A majority of contractors and traders failed to hedge their risks by using steel rebar futures contracts to lock in their buying price at Dh2,500 a tonne for a period of 18 months, as against the current price of Dh4,000, a senior executive at the Dubai Gold and Commodities Exchange – or DGCX – has said.
“Only a small number of people have used the futures to hedge their risks. Most of the contractors are now crying, as steel prices have shot up,” John Short, Executive Director, Steel and Base Metals, Dubai Multi Commodities Centre (DMCC), told Emirates Business.
DGCX has traded about 4,900 contracts, equivalent to 49,000 metric tonnes of rebar, since October 29 when the contract was introduced.
“East Africa, Red Sea and Arabian Gulf rebar market is well correlated to the Dubai rebar price. So far we have been 98.92 per cent correct in terms of price correlation. And that is a key element of our success,” Short said.
Dubai rebar price assumes a high significance as trade flows from the Black Sea across Asia to China and down to the Mediterranean, with Dubai being the strategic point where these two trade flows converge.
Globally, steel is a 1.2 billion-tonne industry, with some 400 million tonnes traded each year.

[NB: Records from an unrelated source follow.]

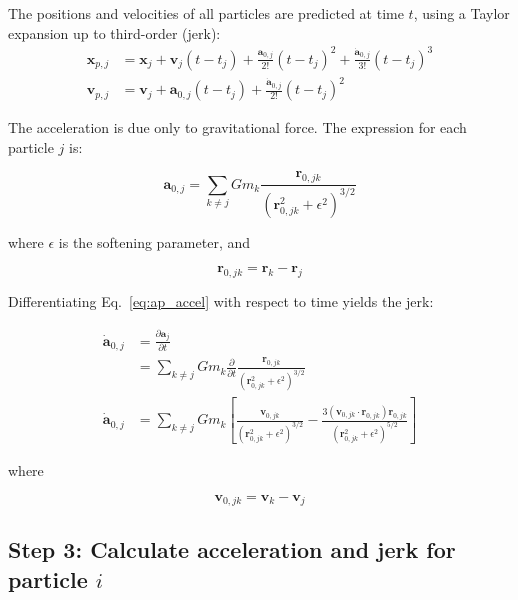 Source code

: \begin{appendixs}
	The positions and velocities of all particles are predicted at time $t$, using a Taylor expansion up to third-order (jerk):
	\begin{align}
		\mathbf{x}_{p, j} &= \mathbf{x}_j + \mathbf{v}_j (t - t_j) + \frac{\mathbf{a}_{0,j}}{2!} (t - t_j)^2 + \frac{\dot{\mathbf{a}}_{0,j}}{3!} (t - t_j)^3 \label{eq:ap_xpred} \\
		\mathbf{v}_{p, j} &= \mathbf{v}_j + \mathbf{a}_{0,j} (t - t_j) + \frac{\dot{\mathbf{a}}_{0,j}}{2!} (t - t_j)^2
	\end{align}
	
	The acceleration is due only to gravitational force. The expression for each particle $j$ is:
	
	\begin{equation}
		\mathbf{a}_{0, j} = \sum_{k \neq j} G m_k \frac{\mathbf{r}_{0,jk}}{(\mathbf{r}_{0,jk}^2 + \epsilon^2)^{3/2}} \label{eq:ap_accel}
	\end{equation}
	
	where $\epsilon$ is the softening parameter, and
	
	\begin{equation}
		\mathbf{r}_{0,jk} = \mathbf{r}_{k} - \mathbf{r}_{j}
	\end{equation}
	
	Differentiating Eq.~\eqref{eq:ap_accel} with respect to time yields the jerk:
	
	\begin{align}
		\dot{\mathbf{a}}_{0, j} &= \frac{\partial \mathbf{a}_j}{\partial t} \\
		&= \sum_{k \neq j} G m_k \frac{\partial}{\partial t}\frac{\mathbf{r}_{0,jk}}{(\mathbf{r}_{0,jk}^2 + \epsilon^2)^{3/2}} \\
		\dot{\mathbf{a}}_{0, j} &= \sum_{k \neq j} G m_k \left[\frac{\mathbf{v}_{0,jk}}{(\mathbf{r}_{0,jk}^2 + \epsilon^2)^{3/2}} - \frac{3(\mathbf{v}_{0,jk} \cdot \mathbf{r}_{0,jk})\mathbf{r}_{0,jk}}{(\mathbf{r}_{0,jk}^2 + \epsilon^2)^{5/2}}\right] \label{eq:ap_jerk}
	\end{align}
	
	where
	
	\begin{equation}
		\mathbf{v}_{0,jk} = \mathbf{v}_{k} - \mathbf{v}_{j}
	\end{equation}
	
	\subsection{Step 3: Calculate acceleration and jerk for particle $i$}
	

\end{appendixs}
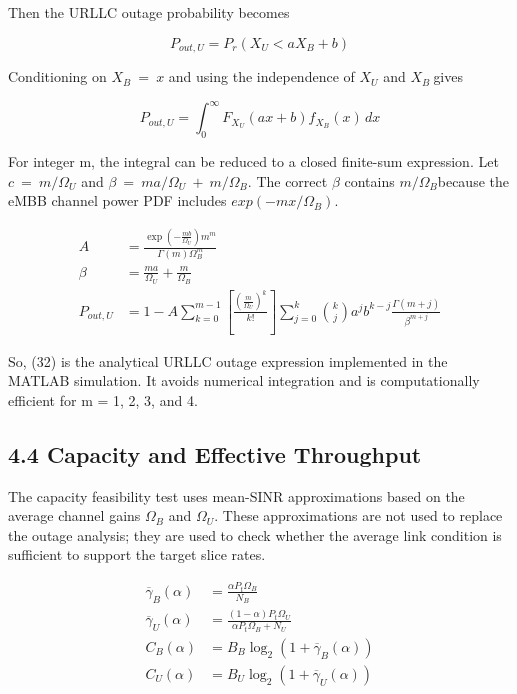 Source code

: \documentclass[
]{article}
\begin{document}
Then the URLLC outage probability becomes

\begin{equation}
P_{out,U} = P_{r}(X_{U} < aX_{B} + b)
\end{equation}

Conditioning on \(X_{B}\  = \ x\) and using the independence of
\(X_{U}\) and \(X_{B}\ \)gives

\begin{equation}
P_{out,U} = \int_{0}^{\infty} F_{X_{U}}(ax + b) f_{X_{B}}(x) \, dx
\end{equation}

For integer m, the integral can be reduced to a closed finite-sum
expression. Let \(c\  = \ m/\Omega_{U}\) and
\(\beta\  = \ ma/\Omega_{U}\  + \ m/\Omega_{B}\). The correct \(\beta\)
contains \(m/\Omega_{B}\)because the eMBB channel power PDF includes
\(exp( - mx/\Omega_{B})\).

\begin{align}
A &= \frac{\exp\left( -\frac{mb}{\Omega_{U}} \right) m^{m}}{\Gamma(m) \Omega_{B}^{m}} \\[1ex]
\beta &= \frac{ma}{\Omega_{U}} + \frac{m}{\Omega_{B}} \\[1ex]
P_{out,U} &= 1 - A \sum_{k=0}^{m-1} \left[ \frac{\left( \frac{m}{\Omega_{U}} \right)^{k}}{k!} \right] \sum_{j=0}^{k} \binom{k}{j} a^{j} b^{k-j} \frac{\Gamma(m+j)}{\beta^{m+j}}
\end{align}

So, (32) is the analytical URLLC outage expression implemented in
the MATLAB simulation. It avoids numerical integration and is
computationally efficient for m = 1, 2, 3, and 4.

\subsection{4.4 Capacity and Effective
Throughput}\label{capacity-and-effective-throughput}

The capacity feasibility test uses mean-SINR approximations based on the
average channel gains \(\Omega_{B}\) and \(\Omega_{U}\). These
approximations are not used to replace the outage analysis; they are
used to check whether the average link condition is sufficient to
support the target slice rates.

\begin{align}
\overline{\gamma}_{B}(\alpha) &= \frac{\alpha P_{t} \Omega_{B}}{N_{B}} \\[1ex]
\overline{\gamma}_{U}(\alpha) &= \frac{(1 - \alpha)P_{t} \Omega_{U}}{\alpha P_{t} \Omega_{B} + N_{U}} \\[1ex]
C_{B}(\alpha) &= B_{B} \log_{2}(1 + \overline{\gamma}_{B}(\alpha)) \\[1ex]
C_{U}(\alpha) &= B_{U} \log_{2}(1 + \overline{\gamma}_{U}(\alpha))
\end{align}
\end{document}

The steel industry in the Middle East has witnessed significant growth in recent years, and about 50 million tonnes of the metal is now traded and consumed in the region annually, according to the DGCX website.
Driven by the region’s infrastructure projects, the GCC’s per capita steel consumption is 380kg, among the highest in the world. Dubai consumes more than 500kg per capita, against the global average of 182kg.
A substantial amount of time is being devoted by DMCC officials to educate senior executives of contracting companies about the various benefits of steel rebar futures contracts. “Many of the people still don’t understand the benefits of hedging. We have been holding conferences and educating people on steel futures,” Short said.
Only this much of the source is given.